Francesa Soufflet compra 60% da Malteria do Vale

Aquisição da empresa brasileira servirá como benefício para a crescente demanda mundial por cerveja

Nogent-sur-Seine – A francesa Soufflet anunciou nesta segunda-feira que acertou acordo para comprar participação majoritária na produtora brasileira de malte Malteria do Vale para se beneficiar da crescente demanda mundial por cerveja.

A Soufflet, segunda maior produtora de malte do mundo e com plantações ao longo da Europa, fechou acordo para comprar 60 por cento da companhia brasileira por um valor não revelado. O negócio dará à companhia francesa, controle sobre a malteria paulista com capacidade de produção de 105 mil toneladas anuais.

A aquisição no Brasil, terceiro maior mercado de cerveja do mundo, dá à companhia francesa presença na América do Sul e uma primeira operação além do continente europeu.

Com o consumo de cerveja crescendo nos mercados emergentes e a indústria cervejeira mundial nas mãos de quatro grandes grupos globais, a Soufflet fez da expansão internacional em malte uma prioridade de investimento.

“Em malte, é preciso uma escala global para crescer no mesmo ritmo das cervejarias”, disse o presidente de conselho Jean-Michel Soufflet, na sede da companhia familiar centenária, na cidade rural de Nogent-sur-Seine. “Nós vamos para onde há potencial e onde podemos desenvolver o setor de malte”, acrescentou.

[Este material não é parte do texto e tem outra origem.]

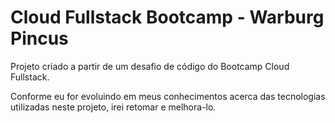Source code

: # Cloud Fullstack Bootcamp - Warburg Pincus

Projeto criado a partir de um desafio de código do Bootcamp Cloud Fullstack. 

Conforme eu for evoluindo em meus conhecimentos acerca das tecnologias utilizadas neste projeto, irei retomar e melhora-lo. 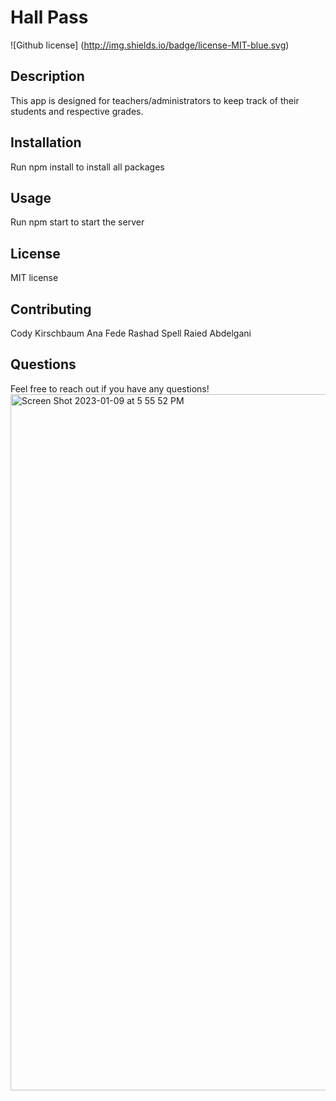 # Hall Pass
![Github license] (http://img.shields.io/badge/license-MIT-blue.svg)

## Description
This app is designed for teachers/administrators to keep track of their students and respective grades.

## Installation
Run npm install to install all packages

## Usage
Run npm start to start the server

## License
MIT license

## Contributing
Cody Kirschbaum
Ana Fede
Rashad Spell
Raied Abdelgani

## Questions
Feel free to reach out if you have any questions!
<img width="1114" alt="Screen Shot 2023-01-09 at 5 55 52 PM" src="https://user-images.githubusercontent.com/112656003/211424794-898d5d51-90a9-4a4f-b51d-3baa02c7a30d.png">
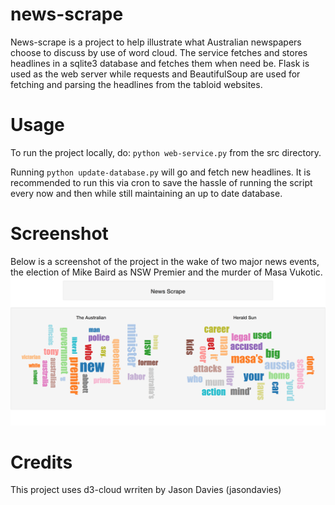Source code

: # news-scrape

News-scrape is a project to help illustrate what Australian newspapers choose to discuss by use of word cloud. The service fetches and stores headlines in a sqlite3 database and fetches them when need be. Flask is used as the web server while requests and BeautifulSoup are used for fetching and parsing the headlines from the tabloid websites.

# Usage

To run the project locally, do: `python web-service.py` from the src directory.

Running `python update-database.py` will go and fetch new headlines. It is recommended to run this via cron to save the hassle of running the script every now and then while still maintaining an up to date database.

# Screenshot

Below is a screenshot of the project in the wake of two major news events, the election of Mike Baird as NSW Premier and the murder of Masa Vukotic.
![](https://raw.githubusercontent.com/leaen/news-scrape/master/screenshot.png)

# Credits

This project uses d3-cloud wrriten by Jason Davies (jasondavies)
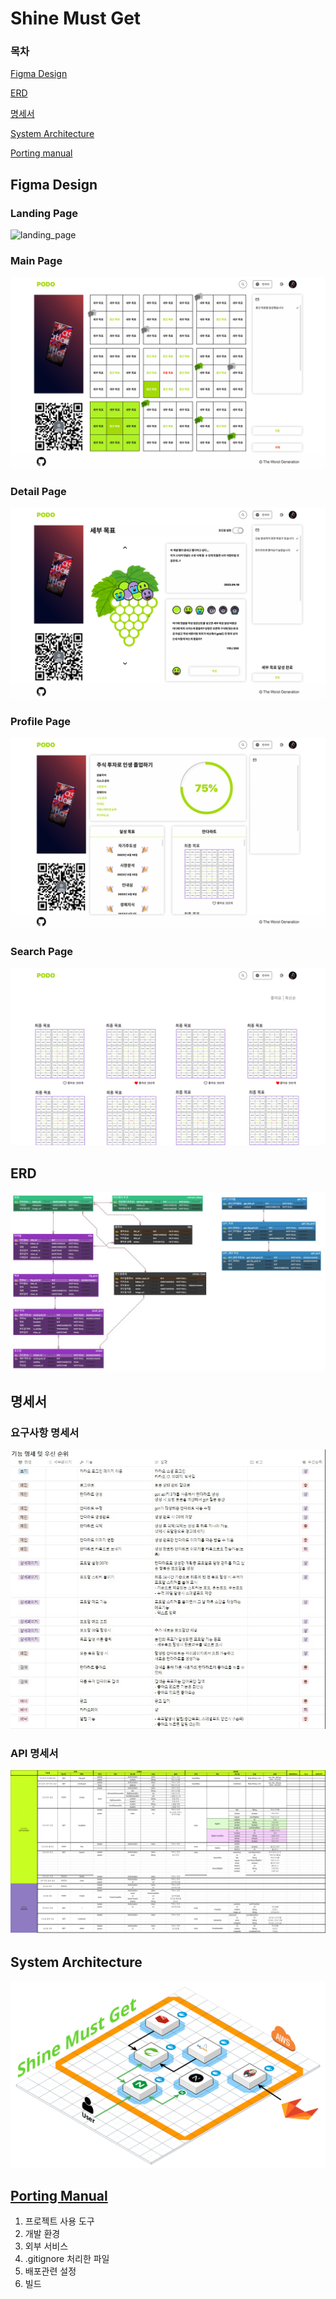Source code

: <h1>Shine Must Get</h1>

### 목차 <a id="context"></a>

[Figma Design](#figma-design)

[ERD](#erd)

[명세서](#명세서)

[System Architecture](#system-architecture)

[Porting manual](#porting-manual)

## Figma Design

### Landing Page

![landing_page](./assets/landing_page.png)

### Main Page

![main_page](./assets/main_page.png)

### Detail Page

![detail_page](./assets/detail_page.png)

### Profile Page

![profile_page](./assets/profile_page.png)

### Search Page

![search_page](./assets/search_page.png)

## ERD

![ERD](./assets/erd.png)

## 명세서

### 요구사항 명세서

![requirements](./assets/requirements.png)

### API 명세서

![api](./assets/api.png)

## System Architecture

![architecture](./assets/architecture.png)

## [Porting Manual](./PORTING_MANUAL.md)

1. 프로젝트 사용 도구
2. 개발 환경
3. 외부 서비스
4. .gitignore 처리한 파일
5. 배포관련 설정
6. 빌드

A malteria está localizada em Taubaté (SP) e usa principalmente cevada que chega da Argentina pelo porto de São Sebastião, onde a Malteria do Vale tem um silo, segundo a Soufflet.

Assim como no Leste Europeu, onde desenvolveu operações de malte desde o fim da União Soviética, a Soufflet quer produzir localmente para fortalecer os vínculos com cervejarias em crescimento.

Antes da aquisição no Brasil, a Soufflet já tinha 22 malterias em 11 países da Europa e antiga União Soviética.

A compra elevará a capacidade de produção para 2 milhões de toneladas por ano e deixará a companhia perto da Malteurop, cooperativa francesa que assumiu a liderança na década passada após comprar as operações de malte da norte-americana Archer Daniels Midland.